Copy exactly the lines of the records below, and only those lines, beginning with the line that contains "6. If you are" and ending with the line that contains "See LICENSE for the full text.".
Entries shown Start Marker
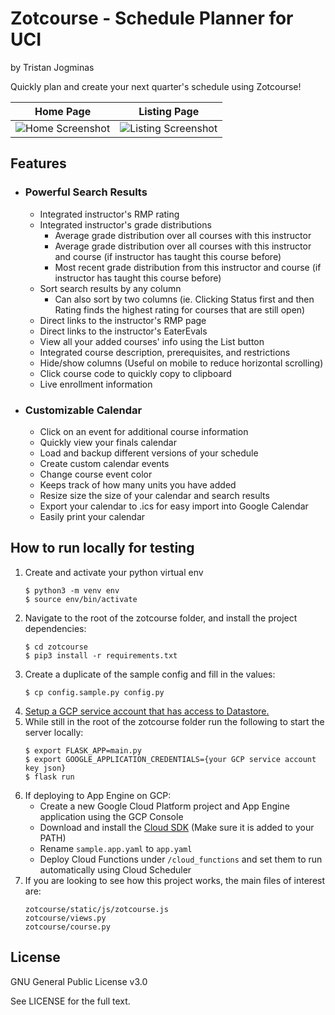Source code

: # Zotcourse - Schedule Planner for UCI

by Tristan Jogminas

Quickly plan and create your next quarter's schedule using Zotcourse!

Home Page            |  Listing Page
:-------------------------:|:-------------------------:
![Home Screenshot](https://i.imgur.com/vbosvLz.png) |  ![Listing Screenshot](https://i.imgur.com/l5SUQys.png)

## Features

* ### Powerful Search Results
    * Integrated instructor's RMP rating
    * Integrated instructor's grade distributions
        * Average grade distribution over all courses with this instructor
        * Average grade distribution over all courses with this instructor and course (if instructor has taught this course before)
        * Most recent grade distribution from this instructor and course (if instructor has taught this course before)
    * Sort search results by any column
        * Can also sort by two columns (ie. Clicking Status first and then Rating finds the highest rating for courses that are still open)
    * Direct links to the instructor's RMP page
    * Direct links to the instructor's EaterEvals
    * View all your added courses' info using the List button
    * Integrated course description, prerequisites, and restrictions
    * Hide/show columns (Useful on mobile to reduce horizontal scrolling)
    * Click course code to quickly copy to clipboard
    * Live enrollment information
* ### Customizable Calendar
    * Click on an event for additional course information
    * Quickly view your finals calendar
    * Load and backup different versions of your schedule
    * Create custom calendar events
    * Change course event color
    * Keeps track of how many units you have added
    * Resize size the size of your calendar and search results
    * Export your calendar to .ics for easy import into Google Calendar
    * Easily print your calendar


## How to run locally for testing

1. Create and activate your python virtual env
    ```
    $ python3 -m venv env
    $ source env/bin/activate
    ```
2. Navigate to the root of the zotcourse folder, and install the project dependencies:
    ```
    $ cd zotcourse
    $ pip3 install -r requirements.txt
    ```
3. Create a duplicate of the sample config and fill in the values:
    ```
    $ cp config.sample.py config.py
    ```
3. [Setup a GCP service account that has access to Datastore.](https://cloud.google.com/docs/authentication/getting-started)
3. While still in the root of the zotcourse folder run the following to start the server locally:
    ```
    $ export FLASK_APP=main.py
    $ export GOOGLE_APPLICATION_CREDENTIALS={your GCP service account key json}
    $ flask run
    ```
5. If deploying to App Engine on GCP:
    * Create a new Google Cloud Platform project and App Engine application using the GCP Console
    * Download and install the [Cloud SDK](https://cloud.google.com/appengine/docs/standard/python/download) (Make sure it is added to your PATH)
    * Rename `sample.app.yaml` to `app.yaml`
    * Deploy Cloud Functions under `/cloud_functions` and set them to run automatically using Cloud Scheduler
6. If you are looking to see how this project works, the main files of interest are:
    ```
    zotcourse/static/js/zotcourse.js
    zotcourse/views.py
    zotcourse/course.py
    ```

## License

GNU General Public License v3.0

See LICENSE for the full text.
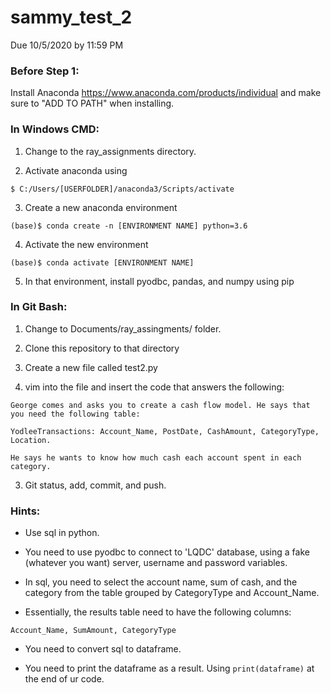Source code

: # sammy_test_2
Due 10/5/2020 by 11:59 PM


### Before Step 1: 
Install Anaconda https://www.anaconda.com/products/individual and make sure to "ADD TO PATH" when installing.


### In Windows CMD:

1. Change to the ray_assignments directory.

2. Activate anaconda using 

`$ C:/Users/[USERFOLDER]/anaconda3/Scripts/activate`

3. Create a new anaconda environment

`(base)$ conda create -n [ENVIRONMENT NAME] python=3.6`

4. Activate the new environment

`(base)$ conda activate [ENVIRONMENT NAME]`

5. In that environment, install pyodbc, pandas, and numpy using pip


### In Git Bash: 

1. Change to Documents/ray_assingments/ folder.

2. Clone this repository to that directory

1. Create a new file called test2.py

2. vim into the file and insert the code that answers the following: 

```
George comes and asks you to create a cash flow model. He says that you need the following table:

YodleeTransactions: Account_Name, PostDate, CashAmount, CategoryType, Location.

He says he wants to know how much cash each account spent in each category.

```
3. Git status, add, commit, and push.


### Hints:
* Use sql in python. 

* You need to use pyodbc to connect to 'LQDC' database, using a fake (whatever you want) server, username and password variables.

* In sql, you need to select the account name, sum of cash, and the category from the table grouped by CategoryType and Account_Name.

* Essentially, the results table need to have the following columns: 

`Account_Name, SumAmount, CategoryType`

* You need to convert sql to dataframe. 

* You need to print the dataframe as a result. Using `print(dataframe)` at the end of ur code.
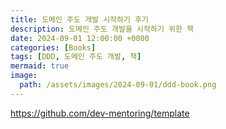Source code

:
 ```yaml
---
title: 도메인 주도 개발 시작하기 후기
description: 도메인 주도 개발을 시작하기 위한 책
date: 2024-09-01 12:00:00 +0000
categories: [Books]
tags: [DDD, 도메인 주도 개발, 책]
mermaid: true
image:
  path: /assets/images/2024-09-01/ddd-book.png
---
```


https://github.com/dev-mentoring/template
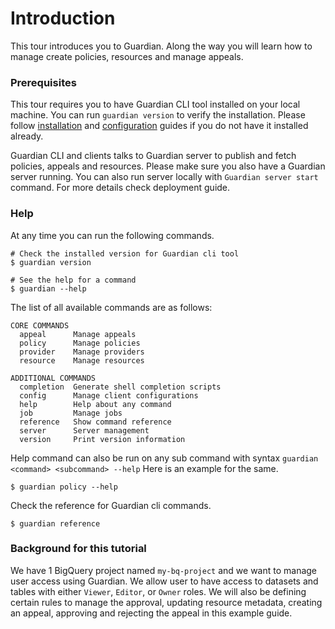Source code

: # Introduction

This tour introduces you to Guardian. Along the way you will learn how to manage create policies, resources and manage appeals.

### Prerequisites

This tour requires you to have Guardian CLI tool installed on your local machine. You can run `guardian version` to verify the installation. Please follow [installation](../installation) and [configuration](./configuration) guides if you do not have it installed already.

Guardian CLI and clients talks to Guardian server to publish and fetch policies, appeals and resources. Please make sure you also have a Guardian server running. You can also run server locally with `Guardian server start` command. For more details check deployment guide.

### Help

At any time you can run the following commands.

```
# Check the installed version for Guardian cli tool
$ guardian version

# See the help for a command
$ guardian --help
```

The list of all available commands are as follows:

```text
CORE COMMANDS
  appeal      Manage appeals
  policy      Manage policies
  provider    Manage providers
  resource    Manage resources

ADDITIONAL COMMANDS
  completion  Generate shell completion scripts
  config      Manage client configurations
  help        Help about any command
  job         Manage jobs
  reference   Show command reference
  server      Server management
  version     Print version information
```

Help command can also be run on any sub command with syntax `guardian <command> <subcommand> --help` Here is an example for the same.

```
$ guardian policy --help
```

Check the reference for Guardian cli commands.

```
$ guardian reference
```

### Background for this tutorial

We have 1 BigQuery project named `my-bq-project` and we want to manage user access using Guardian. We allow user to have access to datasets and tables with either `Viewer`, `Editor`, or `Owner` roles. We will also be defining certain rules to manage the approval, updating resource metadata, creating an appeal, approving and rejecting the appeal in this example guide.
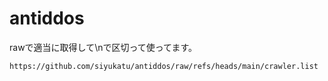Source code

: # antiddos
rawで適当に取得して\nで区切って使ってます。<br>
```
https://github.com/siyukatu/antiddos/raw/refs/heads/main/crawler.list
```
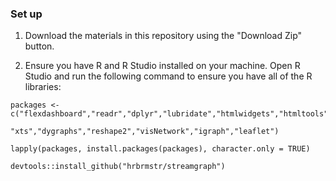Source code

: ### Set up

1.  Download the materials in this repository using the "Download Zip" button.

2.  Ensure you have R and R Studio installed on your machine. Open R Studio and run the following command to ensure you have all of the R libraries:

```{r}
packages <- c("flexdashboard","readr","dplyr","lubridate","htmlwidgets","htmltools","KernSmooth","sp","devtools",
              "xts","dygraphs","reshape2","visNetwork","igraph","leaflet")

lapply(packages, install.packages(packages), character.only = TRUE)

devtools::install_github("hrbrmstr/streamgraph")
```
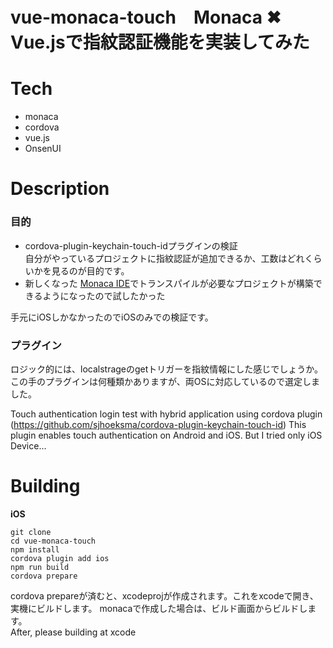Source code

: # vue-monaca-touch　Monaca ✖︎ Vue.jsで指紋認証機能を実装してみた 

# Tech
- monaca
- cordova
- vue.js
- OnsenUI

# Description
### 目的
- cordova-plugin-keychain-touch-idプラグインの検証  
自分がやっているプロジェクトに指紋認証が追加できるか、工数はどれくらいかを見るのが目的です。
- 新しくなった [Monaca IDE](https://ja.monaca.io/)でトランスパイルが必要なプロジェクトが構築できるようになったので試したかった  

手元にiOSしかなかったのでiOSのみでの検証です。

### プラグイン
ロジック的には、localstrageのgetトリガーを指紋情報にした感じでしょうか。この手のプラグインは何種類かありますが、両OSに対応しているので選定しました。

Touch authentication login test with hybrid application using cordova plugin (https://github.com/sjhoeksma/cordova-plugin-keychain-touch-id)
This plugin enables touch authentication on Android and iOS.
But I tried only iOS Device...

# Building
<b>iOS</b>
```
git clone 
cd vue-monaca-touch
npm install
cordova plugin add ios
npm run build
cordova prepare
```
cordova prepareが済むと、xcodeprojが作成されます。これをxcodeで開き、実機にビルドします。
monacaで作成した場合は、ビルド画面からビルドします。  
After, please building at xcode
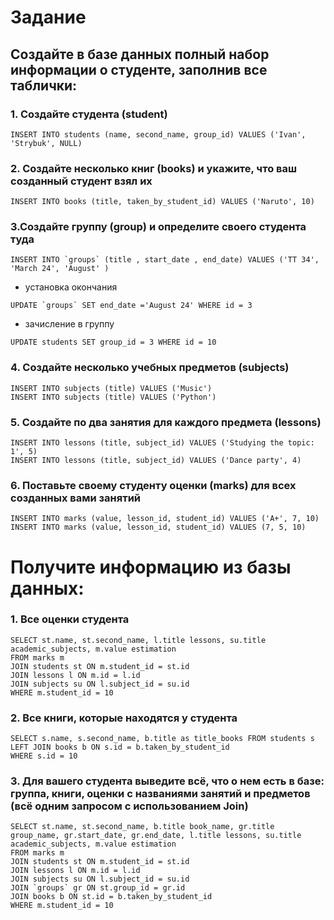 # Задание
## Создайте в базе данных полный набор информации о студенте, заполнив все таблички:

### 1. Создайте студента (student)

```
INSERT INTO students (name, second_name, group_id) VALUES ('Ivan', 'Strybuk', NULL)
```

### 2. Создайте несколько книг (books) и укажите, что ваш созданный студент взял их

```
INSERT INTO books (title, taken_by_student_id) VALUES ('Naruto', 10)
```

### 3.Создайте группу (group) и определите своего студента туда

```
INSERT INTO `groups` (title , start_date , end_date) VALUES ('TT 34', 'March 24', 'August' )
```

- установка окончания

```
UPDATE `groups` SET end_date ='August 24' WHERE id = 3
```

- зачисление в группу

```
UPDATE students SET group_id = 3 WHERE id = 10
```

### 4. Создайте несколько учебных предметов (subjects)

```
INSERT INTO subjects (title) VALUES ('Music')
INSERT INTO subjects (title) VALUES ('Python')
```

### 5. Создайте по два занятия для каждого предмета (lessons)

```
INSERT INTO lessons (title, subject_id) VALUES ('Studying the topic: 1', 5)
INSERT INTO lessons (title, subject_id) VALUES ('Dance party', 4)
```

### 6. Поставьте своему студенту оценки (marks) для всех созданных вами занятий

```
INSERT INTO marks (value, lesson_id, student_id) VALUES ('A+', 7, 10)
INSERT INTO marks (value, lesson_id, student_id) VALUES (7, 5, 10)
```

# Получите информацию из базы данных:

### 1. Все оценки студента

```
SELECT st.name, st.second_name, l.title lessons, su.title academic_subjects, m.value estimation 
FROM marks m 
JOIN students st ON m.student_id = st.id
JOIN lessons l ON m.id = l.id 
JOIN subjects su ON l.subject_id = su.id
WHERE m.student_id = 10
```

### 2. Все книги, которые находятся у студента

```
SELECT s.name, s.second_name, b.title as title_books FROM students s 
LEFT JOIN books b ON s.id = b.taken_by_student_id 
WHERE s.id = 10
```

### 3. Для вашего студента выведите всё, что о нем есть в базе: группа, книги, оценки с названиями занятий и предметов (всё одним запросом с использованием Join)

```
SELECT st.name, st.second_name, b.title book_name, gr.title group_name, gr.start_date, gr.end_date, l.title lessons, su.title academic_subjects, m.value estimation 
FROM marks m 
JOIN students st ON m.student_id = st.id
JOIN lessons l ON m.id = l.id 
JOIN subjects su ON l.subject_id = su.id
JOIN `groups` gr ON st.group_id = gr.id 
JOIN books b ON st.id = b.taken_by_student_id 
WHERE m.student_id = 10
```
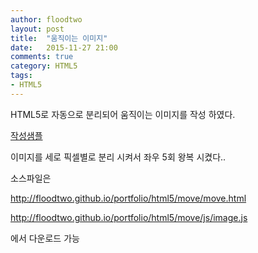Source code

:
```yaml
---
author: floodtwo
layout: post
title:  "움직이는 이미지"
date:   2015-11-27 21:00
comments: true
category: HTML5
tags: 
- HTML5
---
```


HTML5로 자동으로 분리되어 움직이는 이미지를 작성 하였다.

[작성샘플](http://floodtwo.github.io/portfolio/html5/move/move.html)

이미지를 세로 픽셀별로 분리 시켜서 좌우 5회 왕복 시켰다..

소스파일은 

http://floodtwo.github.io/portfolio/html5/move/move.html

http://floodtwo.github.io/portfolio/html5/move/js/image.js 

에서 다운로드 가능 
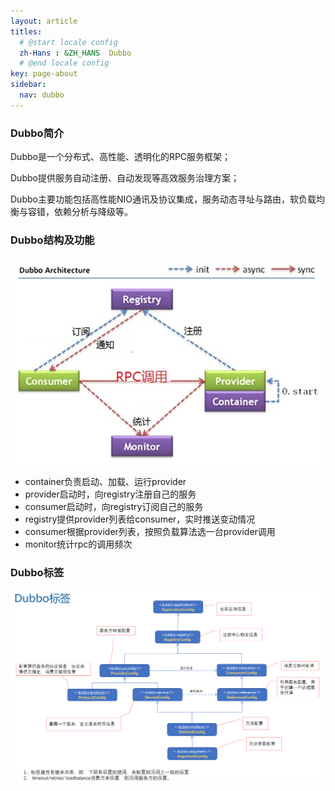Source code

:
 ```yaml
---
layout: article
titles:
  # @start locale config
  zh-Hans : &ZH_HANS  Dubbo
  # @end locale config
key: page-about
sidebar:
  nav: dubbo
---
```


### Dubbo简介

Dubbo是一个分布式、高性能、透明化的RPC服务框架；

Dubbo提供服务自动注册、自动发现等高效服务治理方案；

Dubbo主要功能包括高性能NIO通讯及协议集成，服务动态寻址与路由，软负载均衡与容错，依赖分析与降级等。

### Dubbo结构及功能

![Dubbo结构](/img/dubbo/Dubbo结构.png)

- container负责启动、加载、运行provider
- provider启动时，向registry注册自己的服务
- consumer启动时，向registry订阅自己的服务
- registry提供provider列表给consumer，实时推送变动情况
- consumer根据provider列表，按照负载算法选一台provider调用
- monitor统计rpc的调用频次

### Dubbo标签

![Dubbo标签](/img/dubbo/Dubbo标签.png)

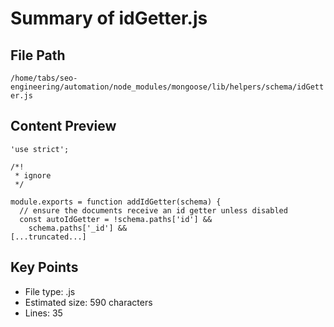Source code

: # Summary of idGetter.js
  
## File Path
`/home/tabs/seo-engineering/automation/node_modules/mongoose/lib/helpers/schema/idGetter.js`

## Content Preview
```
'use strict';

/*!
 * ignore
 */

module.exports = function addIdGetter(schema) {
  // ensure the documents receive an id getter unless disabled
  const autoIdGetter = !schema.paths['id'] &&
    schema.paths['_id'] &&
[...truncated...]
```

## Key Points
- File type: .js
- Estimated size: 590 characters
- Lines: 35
Entries shown End Marker
Reply:
6. If you are looking to see how this project works, the main files of interest are:
    ```
    zotcourse/static/js/zotcourse.js
    zotcourse/views.py
    zotcourse/course.py
    ```

## License

GNU General Public License v3.0

See LICENSE for the full text.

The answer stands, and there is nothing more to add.